● Stored data:
-------------------------

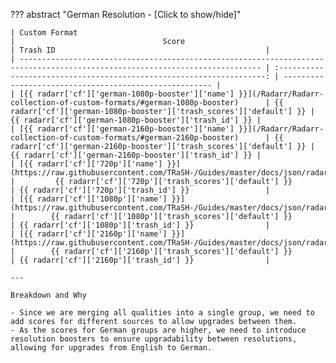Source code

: <!-- markdownlint-disable MD041-->
??? abstract "German Resolution - [Click to show/hide]"

    | Custom Format                                                                                                                |                                 Score                                 | Trash ID                                               |
    | ---------------------------------------------------------------------------------------------------------------------------- | :-------------------------------------------------------------------: | ------------------------------------------------------ |
    | [{{ radarr['cf']['german-1080p-booster']['name'] }}](/Radarr/Radarr-collection-of-custom-formats/#german-1080p-booster)      | {{ radarr['cf']['german-1080p-booster']['trash_scores']['default'] }} | {{ radarr['cf']['german-1080p-booster']['trash_id'] }} |
    | [{{ radarr['cf']['german-2160p-booster']['name'] }}](/Radarr/Radarr-collection-of-custom-formats/#german-2160p-booster)      | {{ radarr['cf']['german-2160p-booster']['trash_scores']['default'] }} | {{ radarr['cf']['german-2160p-booster']['trash_id'] }} |
    | [{{ radarr['cf']['720p']['name'] }}](https://raw.githubusercontent.com/TRaSH-/Guides/master/docs/json/radarr/cf/720p.json)   |         {{ radarr['cf']['720p']['trash_scores']['default'] }}         | {{ radarr['cf']['720p']['trash_id'] }}                 |
    | [{{ radarr['cf']['1080p']['name'] }}](https://raw.githubusercontent.com/TRaSH-/Guides/master/docs/json/radarr/cf/1080p.json) |        {{ radarr['cf']['1080p']['trash_scores']['default'] }}         | {{ radarr['cf']['1080p']['trash_id'] }}                |
    | [{{ radarr['cf']['2160p']['name'] }}](https://raw.githubusercontent.com/TRaSH-/Guides/master/docs/json/radarr/cf/2160p.json) |        {{ radarr['cf']['2160p']['trash_scores']['default'] }}         | {{ radarr['cf']['2160p']['trash_id'] }}                |

    ---

    Breakdown and Why

    - Since we are merging all qualities into a single group, we need to add scores for different sources to allow upgrades between them.
    - As the scores for German groups are higher, we need to introduce resolution boosters to ensure upgradability between resolutions, allowing for upgrades from English to German.
<!-- markdownlint-enable MD041-->
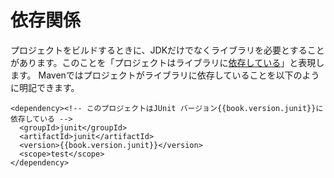 # 依存関係

プロジェクトをビルドするときに、JDKだけでなくライブラリを必要とすることがあります。このことを「プロジェクトはライブラリに[依存している](http://maven.apache.org/guides/introduction/introduction-to-dependency-mechanism.html)」と表現します。
Mavenではプロジェクトがライブラリに依存していることを以下のように明記できます。

<pre><code class="lang-xml">&lt;dependency&gt;&lt;!-- このプロジェクトはJUnit バージョン{{book.version.junit}}に依存している --&gt;
  &lt;groupId&gt;junit&lt;/groupId&gt;
  &lt;artifactId&gt;junit&lt;/artifactId&gt;
  &lt;version&gt;{{book.version.junit}}&lt;/version&gt;
  &lt;scope&gt;test&lt;/scope&gt;
&lt;/dependency&gt;</code></pre>
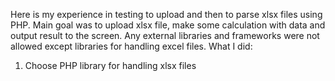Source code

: Here is my experience in testing to upload and then to parse xlsx files using PHP. 
Main goal was to upload xlsx file, make some calculation with data and output result to the screen.
Any external libraries and frameworks were not allowed except libraries for handling excel files.
What I did:
1. Choose PHP library for handling xlsx files
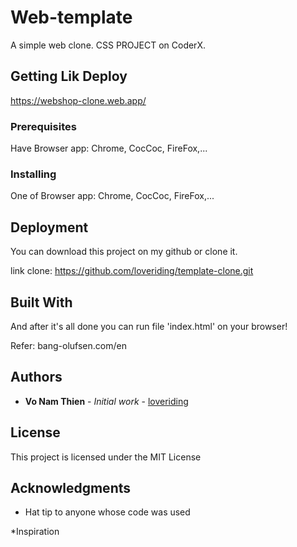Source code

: 

# Web-template

A simple web clone. CSS PROJECT on CoderX.

## Getting Lik Deploy

https://webshop-clone.web.app/

### Prerequisites

Have Browser app: Chrome, CocCoc, FireFox,...


### Installing
One of Browser app: Chrome, CocCoc, FireFox,...

## Deployment

You can download this project on my github or clone it.

link clone: https://github.com/loveriding/template-clone.git 

## Built With

And after it's all done you can run file 'index.html' on your browser!

Refer: bang-olufsen.com/en 

## Authors

* **Vo Nam Thien** - *Initial work* - [loveriding](https://github.com/loveriding)

## License

This project is licensed under the MIT License

## Acknowledgments

* Hat tip to anyone whose code was used

*Inspiration 
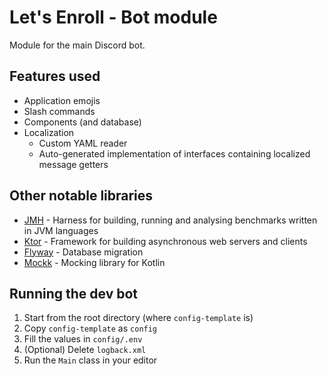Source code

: # Let's Enroll - Bot module

Module for the main Discord bot.

## Features used

- Application emojis
- Slash commands
- Components (and database)
- Localization
    - Custom YAML reader
    - Auto-generated implementation of interfaces containing localized message getters

## Other notable libraries

- [JMH](https://github.com/openjdk/jmh) - Harness for building, running and analysing benchmarks written in JVM languages
- [Ktor](https://ktor.io/) - Framework for building asynchronous web servers and clients
- [Flyway](https://github.com/flyway/flyway) - Database migration
- [Mockk](https://mockk.io/) - Mocking library for Kotlin

## Running the dev bot
1. Start from the root directory (where `config-template` is)
2. Copy `config-template` as `config`
3. Fill the values in `config/.env`
4. (Optional) Delete `logback.xml`
5. Run the `Main` class in your editor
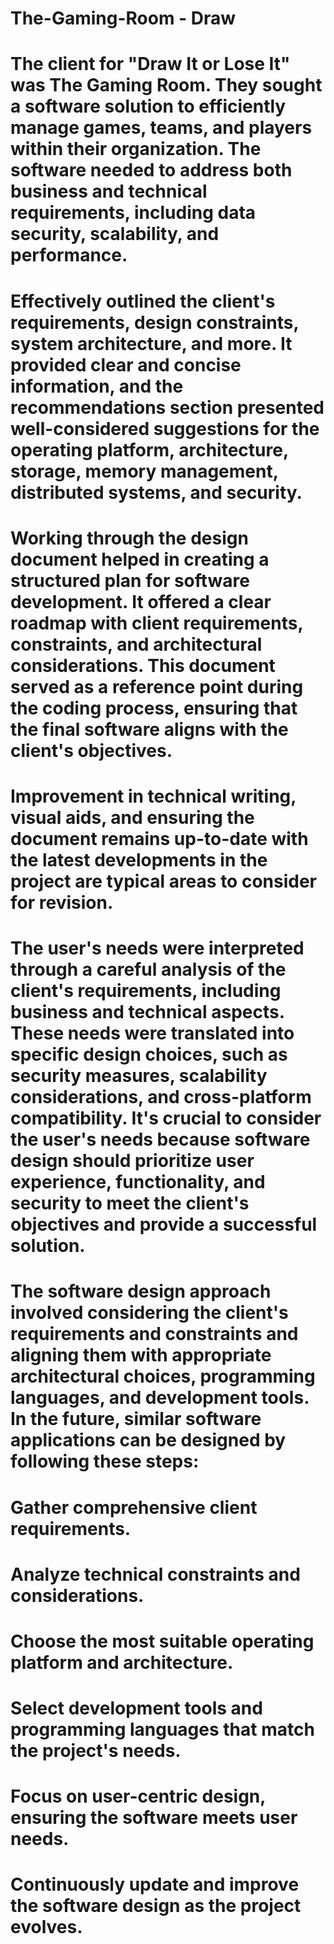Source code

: #    The-Gaming-Room - Draw 
#    The client for "Draw It or Lose It" was The Gaming Room. They sought a software solution to efficiently manage games, teams, and players within their organization. The software needed to address both business and technical requirements, including data security, scalability, and performance.
#    Effectively outlined the client's requirements, design constraints, system architecture, and more. It provided clear and concise information, and the recommendations section presented well-considered suggestions for the operating platform, architecture, storage, memory management, distributed systems, and security.
#    Working through the design document helped in creating a structured plan for software development. It offered a clear roadmap with client requirements, constraints, and architectural considerations. This document served as a reference point during the coding process, ensuring that the final software aligns with the client's objectives.
#    Improvement in technical writing, visual aids, and ensuring the document remains up-to-date with the latest developments in the project are typical areas to consider for revision.
#    The user's needs were interpreted through a careful analysis of the client's requirements, including business and technical aspects. These needs were translated into specific design choices, such as security measures, scalability considerations, and cross-platform compatibility. It's crucial to consider the user's needs because software design should prioritize user experience, functionality, and security to meet the client's objectives and provide a successful solution.
#    The software design approach involved considering the client's requirements and constraints and aligning them with appropriate architectural choices, programming languages, and development tools. In the future, similar software applications can be designed by following these steps:

#    Gather comprehensive client requirements.
#    Analyze technical constraints and considerations.
#    Choose the most suitable operating platform and architecture.
#    Select development tools and programming languages that match the project's needs.
#    Focus on user-centric design, ensuring the software meets user needs.
#    Continuously update and improve the software design as the project evolves.

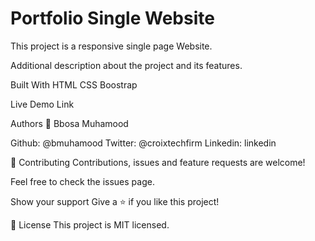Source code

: # Portfolio Single Website

This project is a responsive single page Website.

Additional description about the project and its features.

Built With
HTML
CSS
Boostrap

Live Demo Link

Authors
👤 Bbosa Muhamood

Github: @bmuhamood
Twitter: @croixtechfirm
Linkedin: linkedin

🤝 Contributing
Contributions, issues and feature requests are welcome!

Feel free to check the issues page.

Show your support
Give a ⭐️ if you like this project!

📝 License
This project is MIT licensed.
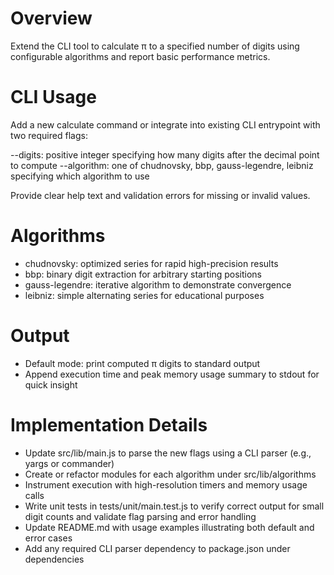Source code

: # Overview
Extend the CLI tool to calculate π to a specified number of digits using configurable algorithms and report basic performance metrics.

# CLI Usage
Add a new calculate command or integrate into existing CLI entrypoint with two required flags:

--digits: positive integer specifying how many digits after the decimal point to compute
--algorithm: one of chudnovsky, bbp, gauss-legendre, leibniz specifying which algorithm to use

Provide clear help text and validation errors for missing or invalid values.

# Algorithms
- chudnovsky: optimized series for rapid high-precision results
- bbp: binary digit extraction for arbitrary starting positions
- gauss-legendre: iterative algorithm to demonstrate convergence
- leibniz: simple alternating series for educational purposes

# Output
- Default mode: print computed π digits to standard output
- Append execution time and peak memory usage summary to stdout for quick insight

# Implementation Details
- Update src/lib/main.js to parse the new flags using a CLI parser (e.g., yargs or commander)
- Create or refactor modules for each algorithm under src/lib/algorithms
- Instrument execution with high-resolution timers and memory usage calls
- Write unit tests in tests/unit/main.test.js to verify correct output for small digit counts and validate flag parsing and error handling
- Update README.md with usage examples illustrating both default and error cases
- Add any required CLI parser dependency to package.json under dependencies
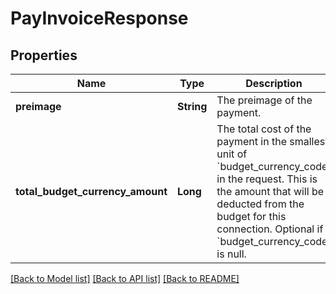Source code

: # PayInvoiceResponse
## Properties

| Name | Type | Description | Notes |
|------------ | ------------- | ------------- | -------------|
| **preimage** | **String** | The preimage of the payment. | [default to null] |
| **total\_budget\_currency\_amount** | **Long** | The total cost of the payment in the smallest unit of &#x60;budget_currency_code&#x60; in the request. This is the amount that will be deducted from the budget  for this connection. Optional if &#x60;budget_currency_code&#x60; is null.  | [optional] [default to null] |

[[Back to Model list]](../README.md#documentation-for-models) [[Back to API list]](../README.md#documentation-for-api-endpoints) [[Back to README]](../README.md)

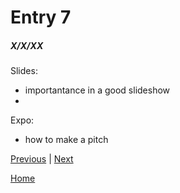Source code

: # Entry 7
##### X/X/XX

Slides:
* importantance in a good slideshow
* 
Expo:
* how to make a pitch

[Previous](entry06.md) | [Next](entry08.md)

[Home](../README.md)

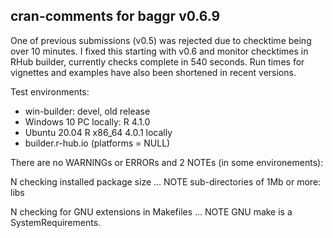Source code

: ## cran-comments for baggr v0.6.9

One of previous submissions (v0.5) was rejected due to checktime being over 10 minutes.
I fixed this starting with v0.6 and monitor checktimes in RHub builder, 
currently checks complete in 540 seconds.
Run times for vignettes and examples have also been shortened in recent versions.

Test environments:

* win-builder: devel, old release
* Windows 10 PC locally: R 4.1.0
* Ubuntu 20.04 R x86_64 4.0.1 locally
* builder.r-hub.io (platforms = NULL)

There are no WARNINGs or ERRORs and 2 NOTEs (in some environements):

N checking installed package size ... NOTE
  sub-directories of 1Mb or more: libs
  
N checking for GNU extensions in Makefiles ... NOTE
  GNU make is a SystemRequirements. 
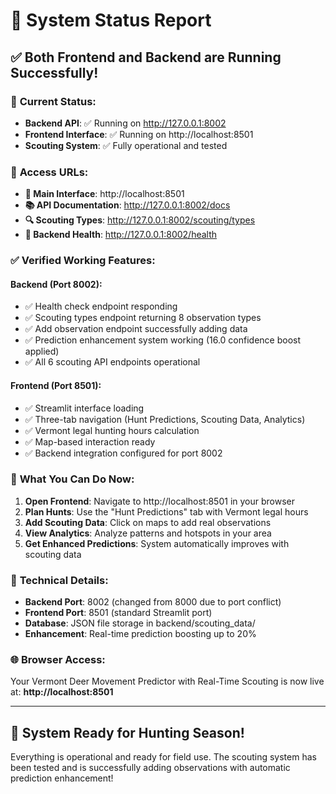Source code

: # 🎯 System Status Report

## ✅ **Both Frontend and Backend are Running Successfully!**

### 🚀 **Current Status:**
- **Backend API**: ✅ Running on http://127.0.0.1:8002
- **Frontend Interface**: ✅ Running on http://localhost:8501
- **Scouting System**: ✅ Fully operational and tested

### 🔗 **Access URLs:**
- **🎯 Main Interface**: http://localhost:8501
- **📚 API Documentation**: http://127.0.0.1:8002/docs
- **🔍 Scouting Types**: http://127.0.0.1:8002/scouting/types
- **🏥 Backend Health**: http://127.0.0.1:8002/health

### ✅ **Verified Working Features:**

#### **Backend (Port 8002):**
- ✅ Health check endpoint responding
- ✅ Scouting types endpoint returning 8 observation types
- ✅ Add observation endpoint successfully adding data
- ✅ Prediction enhancement system working (16.0 confidence boost applied)
- ✅ All 6 scouting API endpoints operational

#### **Frontend (Port 8501):**
- ✅ Streamlit interface loading
- ✅ Three-tab navigation (Hunt Predictions, Scouting Data, Analytics)
- ✅ Vermont legal hunting hours calculation
- ✅ Map-based interaction ready
- ✅ Backend integration configured for port 8002

### 🎯 **What You Can Do Now:**

1. **Open Frontend**: Navigate to http://localhost:8501 in your browser
2. **Plan Hunts**: Use the "Hunt Predictions" tab with Vermont legal hours
3. **Add Scouting Data**: Click on maps to add real observations
4. **View Analytics**: Analyze patterns and hotspots in your area
5. **Get Enhanced Predictions**: System automatically improves with scouting data

### 🔧 **Technical Details:**
- **Backend Port**: 8002 (changed from 8000 due to port conflict)
- **Frontend Port**: 8501 (standard Streamlit port)
- **Database**: JSON file storage in backend/scouting_data/
- **Enhancement**: Real-time prediction boosting up to 20%

### 🌐 **Browser Access:**
Your Vermont Deer Movement Predictor with Real-Time Scouting is now live at:
**http://localhost:8501**

---

## 🦌 **System Ready for Hunting Season!**

Everything is operational and ready for field use. The scouting system has been tested and is successfully adding observations with automatic prediction enhancement!
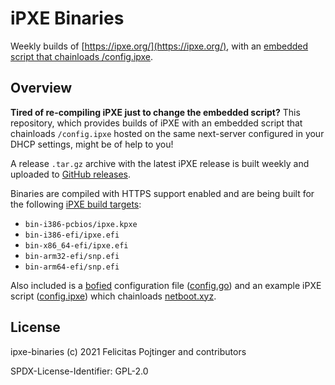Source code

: # iPXE Binaries

Weekly builds of [https://ipxe.org/](https://ipxe.org/), with an [embedded script that chainloads /config.ipxe](./downstream/init.ipxe).

## Overview

**Tired of re-compiling iPXE just to change the embedded script?** This repository, which provides builds of iPXE with an embedded script that chainloads `/config.ipxe` hosted on the same next-server configured in your DHCP settings, might be of help to you!

A release `.tar.gz` archive with the latest iPXE release is built weekly and uploaded to [GitHub releases](https://github.com/andrew-stclair/ipxe-binaries/releases).

Binaries are compiled with HTTPS support enabled and are being built for the following [iPXE build targets](https://ipxe.org/appnote/buildtargets):

- `bin-i386-pcbios/ipxe.kpxe`
- `bin-i386-efi/ipxe.efi`
- `bin-x86_64-efi/ipxe.efi`
- `bin-arm32-efi/snp.efi`
- `bin-arm64-efi/snp.efi`

Also included is a [bofied](https://github.com/andrew-stclair/bofied) configuration file ([config.go](./downstream/config.go)) and an example iPXE script ([config.ipxe](./downstream/config.ipxe)) which chainloads [netboot.xyz](https://netboot.xyz/).

## License

ipxe-binaries (c) 2021 Felicitas Pojtinger and contributors

SPDX-License-Identifier: GPL-2.0
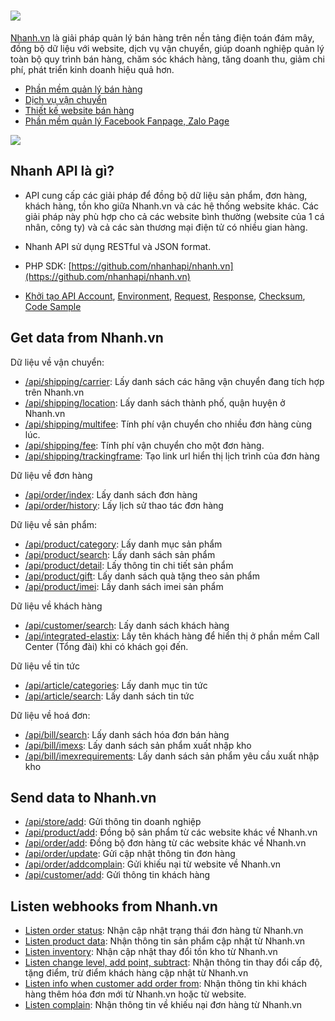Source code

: # <a href='https://nhanh.vn' target='_blank'><img src='https://nhanh.vn/images/logo/nhanh_black2.png'></a>

[Nhanh.vn](https://nhanh.vn) là giải pháp quản lý bán hàng trên nền tảng điện toán đám mây, đồng bộ dữ liệu với website, dịch vụ vận chuyển, giúp doanh nghiệp quản lý toàn bộ quy trình bán hàng, chăm sóc khách hàng, tăng doanh thu, giảm chi phí, phát triển kinh doanh hiệu quả hơn.

* [Phần mềm quản lý bán hàng](https://nhanh.vn)
* [Dịch vụ vận chuyển](https://nhanh.vn/dich-vu-van-chuyen)
* [Thiết kế website bán hàng](https://nhanh.vn/gioi-thieu-tinh-nang-website)
* [Phần mềm quản lý Facebook Fanpage, Zalo Page](https://crm.nhanh.vn)

<img src="https://nhanh.vn/images/v4/banner/bannerRight1.png">

## Nhanh API là gì?

* API cung cấp các giải pháp để đồng bộ dữ liệu sản phẩm, đơn hàng, khách hàng, tồn kho giữa Nhanh.vn và các hệ thống website khác. Các giải pháp này phù hợp cho cả các website bình thường \(website của 1 cá nhân, công ty\) và cả các sàn thương mại điện tử có nhiều gian hàng.

* Nhanh API sử dụng RESTful và JSON format.
* PHP SDK: [https://github.com/nhanhapi/nhanh.vn](https://github.com/nhanhapi/nhanh.vn) 

* [Khởi tạo API Account](/docs/api.md#get-api-account),  [Environment](/docs/api.md#environment),  [Request](/docs/api.md#request),  [Response](/docs/api.md#response),  [Checksum](/docs/api.md#create-checksum),  [Code Sample](/docs/api.md#code-sample)

## Get data from Nhanh.vn

Dữ liệu về vận chuyển:

* [/api/shipping/carrier](/docs/shipping/carrier.md): Lấy danh sách các hãng vận chuyển đang tích hợp trên Nhanh.vn 
* [/api/shipping/location](/docs/shipping/location.md): Lấy danh sách thành phố, quận huyện ở Nhanh.vn
* [/api/shipping/multifee](/docs/shipping/multifee.md): Tính phí vận chuyển cho nhiều đơn hàng cùng lúc.
* [/api/shipping/fee](/docs/shipping/fee.md): Tính phí vận chuyển cho một đơn hàng.
* [/api/shipping/trackingframe](/docs/shipping/trackingframe.md): Tạo link url hiển thị lịch trình của đơn hàng

Dữ liệu về đơn hàng
* [/api/order/index](/docs/order/list.md): Lấy danh sách đơn hàng
* [/api/order/history](/docs/order/history.md): Lấy lịch sử thao tác đơn hàng

Dữ liệu về sản phẩm:

* [/api/product/category](/docs/product/category.md): Lấy danh mục sản phẩm
* [/api/product/search](/docs/product/search.md): Lấy danh sách sản phẩm
* [/api/product/detail](/docs/product/detail.md): Lấy thông tin chi tiết sản phẩm 
* [/api/product/gift](/docs/product/gift.md): Lấy danh sách quà tặng theo sản phẩm
* [/api/product/imei](/docs/product/imei.md): Lấy danh sách imei sản phẩm

Dữ liệu về khách hàng
* [/api/customer/search](/docs/customer/search.md): Lấy danh sách khách hàng
* [/api/integrated-elastix](/docs/integrated-elastix.md): Lấy tên khách hàng để hiển thị ở phần mềm Call Center (Tổng đài) khi có khách gọi đến.

Dữ liệu về tin tức
* [/api/article/categories](/docs/article/categories.md): Lấy danh mục tin tức
* [/api/article/search](/docs/article/search.md): Lấy danh sách tin tức

Dữ liệu về hoá đơn:
* [/api/bill/search](/docs/bill/search.md): Lấy danh sách hóa đơn bán hàng
* [/api/bill/imexs](/docs/bill/imexs.md): Lấy danh sách sản phẩm xuất nhập kho
* [/api/bill/imexrequirements](/docs/bill/imexrequirements.md): Lấy danh sách sản phẩm yêu cầu xuất nhập kho

## Send data to Nhanh.vn
* [/api/store/add](/docs/store/add.md): Gửi thông tin doanh nghiệp
* [/api/product/add](/docs/product/add.md): Đồng bộ sản phẩm từ các website khác về Nhanh.vn
* [/api/order/add](/docs/order/add.md): Đồng bộ đơn hàng từ các website khác về Nhanh.vn
* [/api/order/update](/docs/order/update.md): Gửi cập nhật thông tin đơn hàng    
* [/api/order/addcomplain](/docs/order/addComplain.md): Gửi khiếu nại từ website về Nhanh.vn
* [/api/customer/add](/docs/customer/add.md): Gửi thông tin khách hàng

## Listen webhooks from Nhanh.vn

* [Listen order status](/docs/order/listen.md): Nhận cập nhật trạng thái đơn hàng từ Nhanh.vn
* [Listen product data](/docs/product/listen.md): Nhận thông tin sản phẩm cập nhật từ Nhanh.vn
* [Listen inventory](/docs/product/inventory.md): Nhận cập nhật thay đổi tồn kho từ Nhanh.vn
* [Listen change level, add point, subtract](/docs/bill/listenchange): Nhận thông tin thay đổi cấp độ, tặng điểm, trừ điểm khách hàng cập nhật từ Nhanh.vn 
* [Listen info when customer add order from](/docs/order/listen-info.md): Nhận thông tin khi khách hàng thêm hóa đơn mới từ Nhanh.vn hoặc từ website.    
* [Listen complain](/docs/order/listen-complain.md): Nhận thông tin về khiếu nại đơn hàng từ Nhanh.vn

-------------------------

● WHAT THIS TASK INVOLVES: Print an exact copy of the lines above, from the one containing "Run times for" through the one containing "- ✅ Streamlit interface loading", and leave out the pictures.

● ANSWER TO THIS PROBLEM:
Run times for vignettes and examples have also been shortened in recent versions.

Test environments:

* win-builder: devel, old release
* Windows 10 PC locally: R 4.1.0
* Ubuntu 20.04 R x86_64 4.0.1 locally
* builder.r-hub.io (platforms = NULL)

There are no WARNINGs or ERRORs and 2 NOTEs (in some environements):

N checking installed package size ... NOTE
  sub-directories of 1Mb or more: libs
  
N checking for GNU extensions in Makefiles ... NOTE
  GNU make is a SystemRequirements. 
Source code

: # 🎯 System Status Report

## ✅ **Both Frontend and Backend are Running Successfully!**

### 🚀 **Current Status:**
- **Backend API**: ✅ Running on http://127.0.0.1:8002
- **Frontend Interface**: ✅ Running on http://localhost:8501
- **Scouting System**: ✅ Fully operational and tested

### 🔗 **Access URLs:**
- **🎯 Main Interface**: http://localhost:8501
- **📚 API Documentation**: http://127.0.0.1:8002/docs
- **🔍 Scouting Types**: http://127.0.0.1:8002/scouting/types
- **🏥 Backend Health**: http://127.0.0.1:8002/health

### ✅ **Verified Working Features:**

#### **Backend (Port 8002):**
- ✅ Health check endpoint responding
- ✅ Scouting types endpoint returning 8 observation types
- ✅ Add observation endpoint successfully adding data
- ✅ Prediction enhancement system working (16.0 confidence boost applied)
- ✅ All 6 scouting API endpoints operational

#### **Frontend (Port 8501):**
- ✅ Streamlit interface loading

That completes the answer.